There is the most wonderful little boy flying to Dublin today. The whole time he was waiting to check in he walked in circles, feeling the walls and pillars and ropes, and fitting his feet into the patterns on the floor. Then he sat down and hugged his knees and looked at everything for a while. He's very sweet with his mom but I've barely heard him talk and he must be at least seven or eight. He also has earbuds in his ears which is a common thing to do when you are traveling with a kid who has sensory issues. But whether he is a kwd or a kw/od, I think he's awesome as can be and I want to be just like him.

Now it's time to watch some more Crime and Punishment in Suburbia. So far, Vincent Kartheiser has given himself a tattoo while wearing giant owl glasses. Probably the most fantastic movie I've ever seen.

(presently: actually home. Xander couldn't remember who I was and wouldn't kiss me but then I kissed his nose and he totally got it. His mirror neurons are off the hook. Crime and Punishment in Suburbia was like holy shit amazing and so are my parents and my dogs and the New World.



  1. Great to see you are excited about being HOME!

    And the journey, in this case, was as important as the destination.

    Love the guy.

    "Is it possible" ... is a great script, so long as you know what to do when things are impossible.

    Love Actually: was that the film where people are 'nicer' at airports? And Terminal seems to show the 'darker' side.

  2. "...my developmental age has been increasing mega quick in the past few years ..."

    That happened to me, too, when I was about your age. Late teens to early twenties, I seemed to be making all these huge gains in independence and in self-care and communication skills. It's kind of plateaued again in the last couple years, but that's probably a function of my life not being as challenging now.

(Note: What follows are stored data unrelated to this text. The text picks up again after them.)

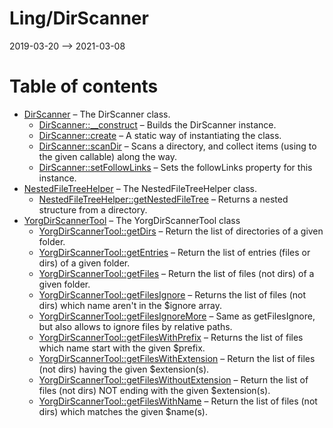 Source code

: Ling/DirScanner
================
2019-03-20 --> 2021-03-08




Table of contents
===========

- [DirScanner](https://github.com/lingtalfi/DirScanner/blob/master/doc/api/Ling/DirScanner/DirScanner.md) &ndash; The DirScanner class.
    - [DirScanner::__construct](https://github.com/lingtalfi/DirScanner/blob/master/doc/api/Ling/DirScanner/DirScanner/__construct.md) &ndash; Builds the DirScanner instance.
    - [DirScanner::create](https://github.com/lingtalfi/DirScanner/blob/master/doc/api/Ling/DirScanner/DirScanner/create.md) &ndash; A static way of instantiating the class.
    - [DirScanner::scanDir](https://github.com/lingtalfi/DirScanner/blob/master/doc/api/Ling/DirScanner/DirScanner/scanDir.md) &ndash; Scans a directory, and collect items (using to the given callable) along the way.
    - [DirScanner::setFollowLinks](https://github.com/lingtalfi/DirScanner/blob/master/doc/api/Ling/DirScanner/DirScanner/setFollowLinks.md) &ndash; Sets the followLinks property for this instance.
- [NestedFileTreeHelper](https://github.com/lingtalfi/DirScanner/blob/master/doc/api/Ling/DirScanner/NestedFileTreeHelper.md) &ndash; The NestedFileTreeHelper class.
    - [NestedFileTreeHelper::getNestedFileTree](https://github.com/lingtalfi/DirScanner/blob/master/doc/api/Ling/DirScanner/NestedFileTreeHelper/getNestedFileTree.md) &ndash; Returns a nested structure from a directory.
- [YorgDirScannerTool](https://github.com/lingtalfi/DirScanner/blob/master/doc/api/Ling/DirScanner/YorgDirScannerTool.md) &ndash; The YorgDirScannerTool class
    - [YorgDirScannerTool::getDirs](https://github.com/lingtalfi/DirScanner/blob/master/doc/api/Ling/DirScanner/YorgDirScannerTool/getDirs.md) &ndash; Return the list of directories of a given folder.
    - [YorgDirScannerTool::getEntries](https://github.com/lingtalfi/DirScanner/blob/master/doc/api/Ling/DirScanner/YorgDirScannerTool/getEntries.md) &ndash; Return the list of entries (files or dirs) of a given folder.
    - [YorgDirScannerTool::getFiles](https://github.com/lingtalfi/DirScanner/blob/master/doc/api/Ling/DirScanner/YorgDirScannerTool/getFiles.md) &ndash; Return the list of files (not dirs) of a given folder.
    - [YorgDirScannerTool::getFilesIgnore](https://github.com/lingtalfi/DirScanner/blob/master/doc/api/Ling/DirScanner/YorgDirScannerTool/getFilesIgnore.md) &ndash; Returns the list of files (not dirs) which name aren't in the $ignore array.
    - [YorgDirScannerTool::getFilesIgnoreMore](https://github.com/lingtalfi/DirScanner/blob/master/doc/api/Ling/DirScanner/YorgDirScannerTool/getFilesIgnoreMore.md) &ndash; Same as getFilesIgnore, but also allows to ignore files by relative paths.
    - [YorgDirScannerTool::getFilesWithPrefix](https://github.com/lingtalfi/DirScanner/blob/master/doc/api/Ling/DirScanner/YorgDirScannerTool/getFilesWithPrefix.md) &ndash; Returns the list of files which name start with the given $prefix.
    - [YorgDirScannerTool::getFilesWithExtension](https://github.com/lingtalfi/DirScanner/blob/master/doc/api/Ling/DirScanner/YorgDirScannerTool/getFilesWithExtension.md) &ndash; Return the list of files (not dirs) having the given $extension(s).
    - [YorgDirScannerTool::getFilesWithoutExtension](https://github.com/lingtalfi/DirScanner/blob/master/doc/api/Ling/DirScanner/YorgDirScannerTool/getFilesWithoutExtension.md) &ndash; Return the list of files (not dirs) NOT ending with the given $extension(s).
    - [YorgDirScannerTool::getFilesWithName](https://github.com/lingtalfi/DirScanner/blob/master/doc/api/Ling/DirScanner/YorgDirScannerTool/getFilesWithName.md) &ndash; Return the list of files (not dirs) which matches the given $name(s).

    "I love being able to ask people for help. It's like a superpower."

    Hah, yes, it is. This was another skill it was a Really Big Deal for me to acquire ... I haven't always been verbal enough to do it, but now I can approach people and ask for help pretty reliably.

    I've missed a flight too, due to delays on a connecting flight, and had to ask a flight attendant in the airport to help me get onto a different flight; I was rapidly overloading and totally unable to negotiate the line myself, so I told her I was autistic and having trouble, and she went and got it for me.